= Ernest Albert =

American painter, illustrator, muralist and scenic designer

Ernest Albert, born Ernest Albert Brown, (August 15, 1857 – March 25, 1946) was an American painter, illustrator, muralist, and scenic designer. He was a prolific scenic designer, first in St. Louis and Chicago and then on Broadway. He is considered a major American landscape painter and was elected the first president of the Allied Artists of America in 1919.

==Early life and education==
Ernest Albert was born in Brooklyn on August 15, 1857. His birth name was Ernest Albert Brown, but as an artist he was known as Ernest Albert. His parents were Daniel Webster Brown and Harriet Dunn ( Smith ) Brown. His father was a clothing retailer. At the age of 15 he began studies with at the Montague Art School with John Barnard Whittaker (1836–1926). He concurrently studied at the Brooklyn Art Institute as a teenager. While a student at those schools, he won the Graham Art Medal at the age of 15. At the age of 16 he began an apprenticeship in scenic painting.

==Early career in St.

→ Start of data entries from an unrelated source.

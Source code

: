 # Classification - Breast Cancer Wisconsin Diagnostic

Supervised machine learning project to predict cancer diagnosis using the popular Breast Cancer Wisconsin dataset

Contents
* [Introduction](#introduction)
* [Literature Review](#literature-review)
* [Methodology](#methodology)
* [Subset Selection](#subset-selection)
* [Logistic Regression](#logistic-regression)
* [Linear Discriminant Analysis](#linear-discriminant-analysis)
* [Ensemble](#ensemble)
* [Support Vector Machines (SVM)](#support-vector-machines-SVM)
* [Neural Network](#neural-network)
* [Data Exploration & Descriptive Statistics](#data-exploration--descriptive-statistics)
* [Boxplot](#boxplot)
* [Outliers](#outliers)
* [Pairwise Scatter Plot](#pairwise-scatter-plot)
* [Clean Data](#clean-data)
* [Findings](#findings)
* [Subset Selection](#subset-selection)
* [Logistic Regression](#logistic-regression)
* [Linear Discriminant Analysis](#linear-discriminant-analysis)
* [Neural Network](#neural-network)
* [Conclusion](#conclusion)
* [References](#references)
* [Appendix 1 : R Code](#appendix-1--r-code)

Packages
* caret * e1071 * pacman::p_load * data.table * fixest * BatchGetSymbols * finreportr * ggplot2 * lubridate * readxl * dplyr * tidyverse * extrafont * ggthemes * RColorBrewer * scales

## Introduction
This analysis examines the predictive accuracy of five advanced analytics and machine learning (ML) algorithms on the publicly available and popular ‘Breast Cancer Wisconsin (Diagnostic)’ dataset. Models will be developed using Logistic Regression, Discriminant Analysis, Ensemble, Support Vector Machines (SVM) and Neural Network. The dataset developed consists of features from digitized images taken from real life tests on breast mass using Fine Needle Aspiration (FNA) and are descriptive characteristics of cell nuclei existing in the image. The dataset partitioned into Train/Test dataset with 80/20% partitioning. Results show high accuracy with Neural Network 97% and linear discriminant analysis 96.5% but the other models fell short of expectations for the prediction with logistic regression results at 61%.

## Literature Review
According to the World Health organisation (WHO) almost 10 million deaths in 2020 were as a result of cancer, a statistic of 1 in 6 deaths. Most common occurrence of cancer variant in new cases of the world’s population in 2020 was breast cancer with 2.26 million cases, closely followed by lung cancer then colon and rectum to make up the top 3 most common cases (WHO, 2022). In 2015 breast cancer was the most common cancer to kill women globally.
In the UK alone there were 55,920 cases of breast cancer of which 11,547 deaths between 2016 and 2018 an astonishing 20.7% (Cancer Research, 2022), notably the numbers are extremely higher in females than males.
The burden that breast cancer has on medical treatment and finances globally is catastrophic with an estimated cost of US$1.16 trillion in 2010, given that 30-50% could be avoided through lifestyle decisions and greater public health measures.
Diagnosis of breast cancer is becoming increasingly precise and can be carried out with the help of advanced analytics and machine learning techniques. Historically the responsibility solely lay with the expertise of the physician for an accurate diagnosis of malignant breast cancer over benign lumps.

Louis and Chicago==
In 1880 Albert moved to St. Louis to take up a position as the resident art director and scenic designer at Pope's Theatre. One of the many productions he designed for at the theatre was for the premiere of Charles E. Verner's Eviction (1881). In 1883 he joined the design firm of Joe Toomey and Tom Noxon; at which point the firm became known as Noxon, Albert & Toomey. While St. Louis based, the design firm had a national presence and worked in other cities in the United States. Albert's initial work in the firm was as designer for the Grand Opera House and Olympia Theatre in St. Louis.

After five years in St. Louis, Albert relocated to Chicago where he continued to work as a scenic designer and painter with Noxon, Albert & Toomey. In 1885 he was the resident scenic designer at the Grand Opera House, Chicago; and continued to design for this theatre in successive years while also designing for other Chicago playhouses like the Haymarket Theatre. He notably designed the interior of this latter theatre when it was built in 1887. In 1888 he redesigned the interior of the Grand Opera House when it was remodeled. In 1889 he had a major critical triumph at the Grand Opera House with his sets for the premiere of Clay M. Greene's Blue Beard, Jr.; a production which toured nationally including stops at Boston's Tremont Theatre (1889) and Broadway's Niblo's Garden (1890). In 1890 he designed sets for The Mikado at the Chicago Auditorium.

Albert also designed for theaters in other cities with Noxon, Albert & Toomey such as Buffalo, New York, and St. Louis. He designed several sets for Lawrence Barrett and Edwin Booth's touring company in the mid to late 1880s; drawing particular praise from New York City and Boston critics for his designs for the William Shakespeare plays Othello, The Merchant of Venice, and Julius Caesar. In 1890 he designed the sets for the West End revival of Watts Phillips' The Dead Heart at the Lyceum Theatre, London. He designed sets for two touring plays which starred the actor William H. Crane in the early 1890s: David D. Lloyd and Sydney Rosenfeld's The Senator and Augustus Thomas's For Money.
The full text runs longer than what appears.